Yeah, right. "A MMORPG for girls," I thought as I signed up for the beta.
May 20 2003
Nearly three weeks into There I have to admit that it's not quite what I expected. Although the 3D engine it uses is amazing, and it does have some solid game elements, there is little argument that it's more of a chat room than anything. Nevertheless, gamers shouldn't dismiss it too quickly, because it's not like any chat room we've seen before, and it could be exactly what some gamers are after.
Okay, every massively multiplayer game has chat. What makes There different is that, unlike most games, chat comes first and the rest comes after. One couldn't ask for much more in terms of chat features. Along with the floating bubbles overhead, there are all kinds of chat modes, instant messaging, full voice chat support, and, of course, your avatar can express a remarkable variety of preset emotions - high tech versions of the old sideways smilie.
The Cutest World Yet
Graphically, it's decidedly cute and cartoonish. As well as trying to keep hardware demands down, it's a good fit for their target audience, which is not so much computer gamers, a predominantly male group, but women who like to socialize online. CEO Tom Melcher has told reporters that "Men will go where the women are, but the reverse isn't true." On the other hand, men may be glad to have the women out of the way so they can get back to playing EverQuest.
Although the terrain is quite impressive, it really doesn't compare visually with many recently released games such as Asheron's Call 2 or Morrowind. Still, the geography in There is on a truly incredible scale. I don't know of many games where, if you set off for some distant mountain top you see on the horizon, you can actually get there, and without loading a dozen different zones to boot.

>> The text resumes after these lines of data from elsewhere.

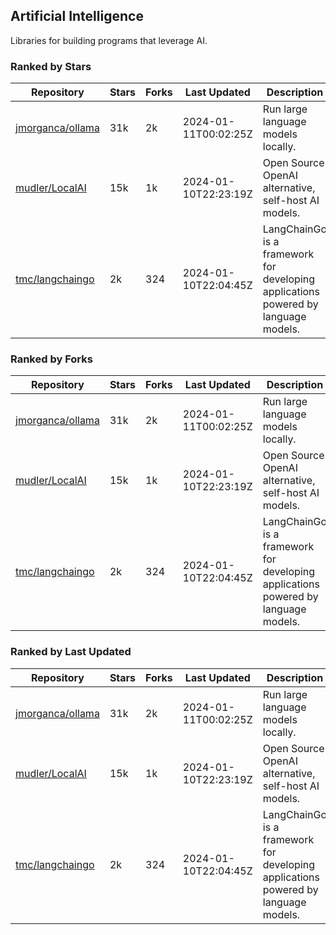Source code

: ## Artificial Intelligence

Libraries for building programs that leverage AI.

### Ranked by Stars

| Repository | Stars | Forks | Last Updated | Description | 
|------------|-------|-------|--------------|-------------|
| [jmorganca/ollama](https://github.com/jmorganca/ollama) | 31k | 2k | 2024-01-11T00:02:25Z |  Run large language models locally. |
| [mudler/LocalAI](https://github.com/mudler/LocalAI) | 15k | 1k | 2024-01-10T22:23:19Z |  Open Source OpenAI alternative, self-host AI models. |
| [tmc/langchaingo](https://github.com/tmc/langchaingo) | 2k | 324 | 2024-01-10T22:04:45Z |  LangChainGo is a framework for developing applications powered by language models. |

### Ranked by Forks

| Repository | Stars | Forks | Last Updated | Description | 
|------------|-------|-------|--------------|-------------|
| [jmorganca/ollama](https://github.com/jmorganca/ollama) | 31k | 2k | 2024-01-11T00:02:25Z |  Run large language models locally. |
| [mudler/LocalAI](https://github.com/mudler/LocalAI) | 15k | 1k | 2024-01-10T22:23:19Z |  Open Source OpenAI alternative, self-host AI models. |
| [tmc/langchaingo](https://github.com/tmc/langchaingo) | 2k | 324 | 2024-01-10T22:04:45Z |  LangChainGo is a framework for developing applications powered by language models. |

### Ranked by Last Updated

| Repository | Stars | Forks | Last Updated | Description | 
|------------|-------|-------|--------------|-------------|
| [jmorganca/ollama](https://github.com/jmorganca/ollama) | 31k | 2k | 2024-01-11T00:02:25Z |  Run large language models locally. |
| [mudler/LocalAI](https://github.com/mudler/LocalAI) | 15k | 1k | 2024-01-10T22:23:19Z |  Open Source OpenAI alternative, self-host AI models. |
| [tmc/langchaingo](https://github.com/tmc/langchaingo) | 2k | 324 | 2024-01-10T22:04:45Z |  LangChainGo is a framework for developing applications powered by language models. |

Another unique thing about There is an unprecedented amount of integration between the virtual world and the Web site. Shopping, auctions, events, and a host of other things are handled by a mini-browser which brings up There's Web site. By logging into the Web site, transactions can be made without even loading the game client. Clearly, the developers are trying to create a robust virtual economy, and encourage users to trade and sell game items.